A DERANGED man was told by a GP to go on an anger management course just hours before killing an innocent teenage girl with a broken bottle.
Gemma Roberts, 18, suffered a severed jugular vein but managed to hold the wound and walk 40 metres to the Swan Hotel in Liversedge, West Yorkshire, after being slashed by mentally-ill Richard Hanson, 21, who has an IQ of just 78.
Hanson casually strolled to a garage shop, stole cans of lager and spent time with his girlfriend, drinking, chatting and kissing.
Yesterday, after he pleaded guilty to manslaughter on the grounds of diminished responsibility, Leeds Crown Court heard he had a history of mental illness going back to when he was three, when he kicked a teacher and set fire to a bed.
He had been in and out of youth custody, was on anti-depressants, and had gone with his mother to a GP the day he killed Miss Roberts.
The GP recommended him to see a community psychiatric nurse and go on an anger management course. The GP noted Hanson was aggressive, hearing voices and thought people were plotting against him.

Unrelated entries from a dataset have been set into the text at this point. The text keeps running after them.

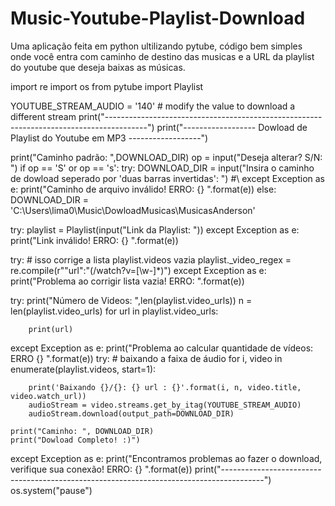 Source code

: # Music-Youtube-Playlist-Download
Uma aplicação feita em python ultilizando pytube, código bem simples onde você entra com caminho de destino das musicas e a URL da playlist do youtube que deseja baixas as músicas.

 import re
import os
from pytube import Playlist

YOUTUBE_STREAM_AUDIO = '140' # modify the value to download a different stream
print("----------------------------------------------------------------------------------------")
print("------------------ Dowload de Playlist do Youtube em MP3 ------------------")

print("Caminho padrão: ",DOWNLOAD_DIR)
op = input("Deseja alterar? S/N: ")
if op == 'S' or op == 's':
    try:
        DOWNLOAD_DIR = input("Insira o caminho de dowload seperado por 'duas barras invertidas': ") #\\
    except Exception as e:
        print("Caminho de arquivo inválido! ERRO: {} ".format(e))
else:
    DOWNLOAD_DIR = 'C:\\Users\\lima0\\Music\\DowloadMusicas\\MusicasAnderson'

try:
    playlist = Playlist(input("Link da Playlist: "))
except Exception as e:
    print("Link inválido! ERRO: {} ".format(e))

try:
    # isso corrige a lista playlist.videos vazia
    playlist._video_regex = re.compile(r"\"url\":\"(/watch\?v=[\w-]*)")
except Exception as e:
    print("Problema ao corrigir lista vazia! ERRO: ".format(e))

try:
    print("Número de Videos: ",len(playlist.video_urls))
    n = len(playlist.video_urls)
    for url in playlist.video_urls:

        print(url)
except Exception as e:
    print("Problema ao calcular quantidade de vídeos: ERRO {} ".format(e))
try:
    # baixando a faixa de áudio
    for i, video in enumerate(playlist.videos, start=1):

        print('Baixando {}/{}: {} url : {}'.format(i, n, video.title, video.watch_url))
        audioStream = video.streams.get_by_itag(YOUTUBE_STREAM_AUDIO)
        audioStream.download(output_path=DOWNLOAD_DIR)

    print("Caminho: ", DOWNLOAD_DIR)
    print("Dowload Completo! :)")
except Exception as e:
    print("Encontramos problemas ao fazer o download, verifique sua conexão! ERRO: {} ".format(e))
print("----------------------------------------------------------------------------------------")
os.system("pause")
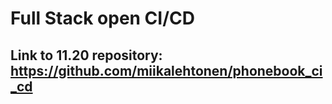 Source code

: # Full Stack open CI/CD

## Link to 11.20 repository: https://github.com/miikalehtonen/phonebook_ci_cd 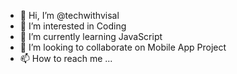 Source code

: - 👋 Hi, I’m @techwithvisal
- 👀 I’m interested in Coding
- 🌱 I’m currently learning JavaScript
- 💞️ I’m looking to collaborate on Mobile App Project
- 📫 How to reach me ...

<!---
techwithvisal/techwithvisal is a ✨ special ✨ repository because its `README.md` (this file) appears on your GitHub profile.
You can click the Preview link to take a look at your changes.
--->
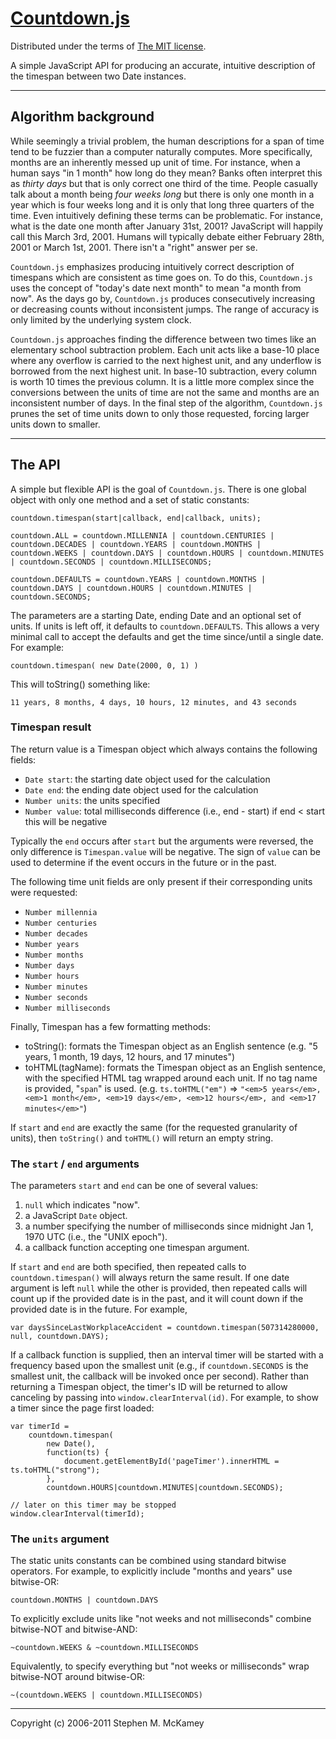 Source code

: # [Countdown.js][1]
Distributed under the terms of [The MIT license][2].

A simple JavaScript API for producing an accurate, intuitive description of the timespan between two Date instances.

----

## Algorithm background

While seemingly a trivial problem, the human descriptions for a span of time tend to be fuzzier than a computer naturally computes.
More specifically, months are an inherently messed up unit of time.
For instance, when a human says "in 1 month" how long do they mean? Banks often interpret this as *thirty days* but that is only correct one third of the time.
People casually talk about a month being *four weeks long* but there is only one month in a year which is four weeks long and it is only that long three quarters of the time.
Even intuitively defining these terms can be problematic. For instance, what is the date one month after January 31st, 2001?
JavaScript will happily call this March 3rd, 2001. Humans will typically debate either February 28th, 2001 or March 1st, 2001. There isn't a "right" answer per se.

`Countdown.js` emphasizes producing intuitively correct description of timespans which are consistent as time goes on.
To do this, `Countdown.js` uses the concept of "today's date next month" to mean "a month from now".
As the days go by, `Countdown.js` produces consecutively increasing or decreasing counts without inconsistent jumps.
The range of accuracy is only limited by the underlying system clock.

`Countdown.js` approaches finding the difference between two times like an elementary school subtraction problem.
Each unit acts like a base-10 place where any overflow is carried to the next highest unit, and any underflow is borrowed from the next highest unit.
In base-10 subtraction, every column is worth 10 times the previous column. It is a little more complex since the conversions between the units of time are not the same and months are an inconsistent number of days.
In the final step of the algorithm, `Countdown.js` prunes the set of time units down to only those requested, forcing larger units down to smaller.

----

## The API

A simple but flexible API is the goal of `Countdown.js`. There is one global object with only one method and a set of static constants:

    countdown.timespan(start|callback, end|callback, units);

	countdown.ALL = countdown.MILLENNIA | countdown.CENTURIES | countdown.DECADES | countdown.YEARS | countdown.MONTHS | countdown.WEEKS | countdown.DAYS | countdown.HOURS | countdown.MINUTES | countdown.SECONDS | countdown.MILLISECONDS;

	countdown.DEFAULTS = countdown.YEARS | countdown.MONTHS | countdown.DAYS | countdown.HOURS | countdown.MINUTES | countdown.SECONDS;

The parameters are a starting Date, ending Date and an optional set of units. If units is left off, it defaults to `countdown.DEFAULTS`. This allows a very minimal call to accept the defaults and get the time since/until a single date. For example:

	countdown.timespan( new Date(2000, 0, 1) )

This will toString() something like:

	11 years, 8 months, 4 days, 10 hours, 12 minutes, and 43 seconds

### Timespan result

The return value is a Timespan object which always contains the following fields:

- `Date start`: the starting date object used for the calculation
- `Date end`: the ending date object used for the calculation
- `Number units`: the units specified
- `Number value`: total milliseconds difference (i.e., end - start) if end < start this will be negative

Typically the `end` occurs after `start` but the arguments were reversed, the only difference is `Timespan.value` will be negative. The sign of `value` can be used to determine if the event occurs in the future or in the past. 

The following time unit fields are only present if their corresponding units were requested:

- `Number millennia`
- `Number centuries`
- `Number decades`
- `Number years`
- `Number months`
- `Number days`
- `Number hours`
- `Number minutes`
- `Number seconds`
- `Number milliseconds`

Finally, Timespan has a few formatting methods:

- toString(): formats the Timespan object as an English sentence
	(e.g. "5 years, 1 month, 19 days, 12 hours, and 17 minutes")
- toHTML(tagName): formats the Timespan object as an English sentence, with the specified HTML tag wrapped around each unit. If no tag name is provided, "`span`" is used.
	(e.g. `ts.toHTML("em")` => `"<em>5 years</em>, <em>1 month</em>, <em>19 days</em>, <em>12 hours</em>, and <em>17 minutes</em>"`)

If `start` and `end` are exactly the same (for the requested granularity of units), then `toString()` and `toHTML()` will return an empty string.

### The `start` / `end` arguments

The parameters `start` and `end` can be one of several values:

1. `null` which indicates "now".
2. a JavaScript `Date` object.
3. a number specifying the number of milliseconds since midnight Jan 1, 1970 UTC (i.e., the "UNIX epoch").
4. a callback function accepting one timespan argument.

If `start` and `end` are both specified, then repeated calls to `countdown.timespan()` will always return the same result.
If one date argument is left `null` while the other is provided, then repeated calls will count up if the provided date is in the past, and it will count down if the provided date is in the future.
For example,

	var daysSinceLastWorkplaceAccident = countdown.timespan(507314280000, null, countdown.DAYS);

If a callback function is supplied, then an interval timer will be started with a frequency based upon the smallest unit (e.g., if `countdown.SECONDS` is the smallest unit, the callback will be invoked once per second). Rather than returning a Timespan object, the timer's ID will be returned to allow canceling by passing into `window.clearInterval(id)`. For example, to show a timer since the page first loaded:

	var timerId =
		countdown.timespan(
			new Date(),
			function(ts) {
				document.getElementById('pageTimer').innerHTML = ts.toHTML("strong");
			},
			countdown.HOURS|countdown.MINUTES|countdown.SECONDS);
	
	// later on this timer may be stopped
	window.clearInterval(timerId);

### The `units` argument

The static units constants can be combined using standard bitwise operators. For example, to explicitly include "months and years" use bitwise-OR:

	countdown.MONTHS | countdown.DAYS

To explicitly exclude units like "not weeks and not milliseconds" combine bitwise-NOT and bitwise-AND:

	~countdown.WEEKS & ~countdown.MILLISECONDS

Equivalently, to specify everything but "not weeks or milliseconds" wrap bitwise-NOT around bitwise-OR:

	~(countdown.WEEKS | countdown.MILLISECONDS)

----

Copyright (c) 2006-2011 Stephen M. McKamey

  [1]: https://bitbucket.org/mckamey/countdown.js
  [2]: https://bitbucket.org/mckamey/countdown.js/raw/tip/LICENSE.txt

Prison records showed that two months before the killing Hanson had been given a leaflet about controlling anger, despite saying that he was worried about hurting his cellmate.
A month before the killing, he told prison authorities that he felt "on edge" but it was recommended that he should release these feelings in the gym.
After his release from custody, two weeks before the murder, a probation officer described him as "genuinely not well" and urged him to see a GP, which he did.
After the killing, he told a psychiatrist that he was a "walking timebomb" and doctors decided he was suffering from an untreatable "psychopathic disorder" and was extremely dangerous.
On the evening of the attack on September 21, Hanson, of Stubley Farm Lane, Heckmondwike, had been drinking and had threatened several people, including his girlfriend.
Judge Peter Collier QC, sentencing Hanson to life in jail, set a minimum period in custody of two years and 320 days, but added that he may never be released and would be subject to a licence for the rest of his life.
The judge said: "Not only did you cut short her promising life but you have devastated her family, who will struggle to come to terms with her death for many days to come."
In a statement, Miss Roberts's family said: "We have been left with a massive hole in our lives."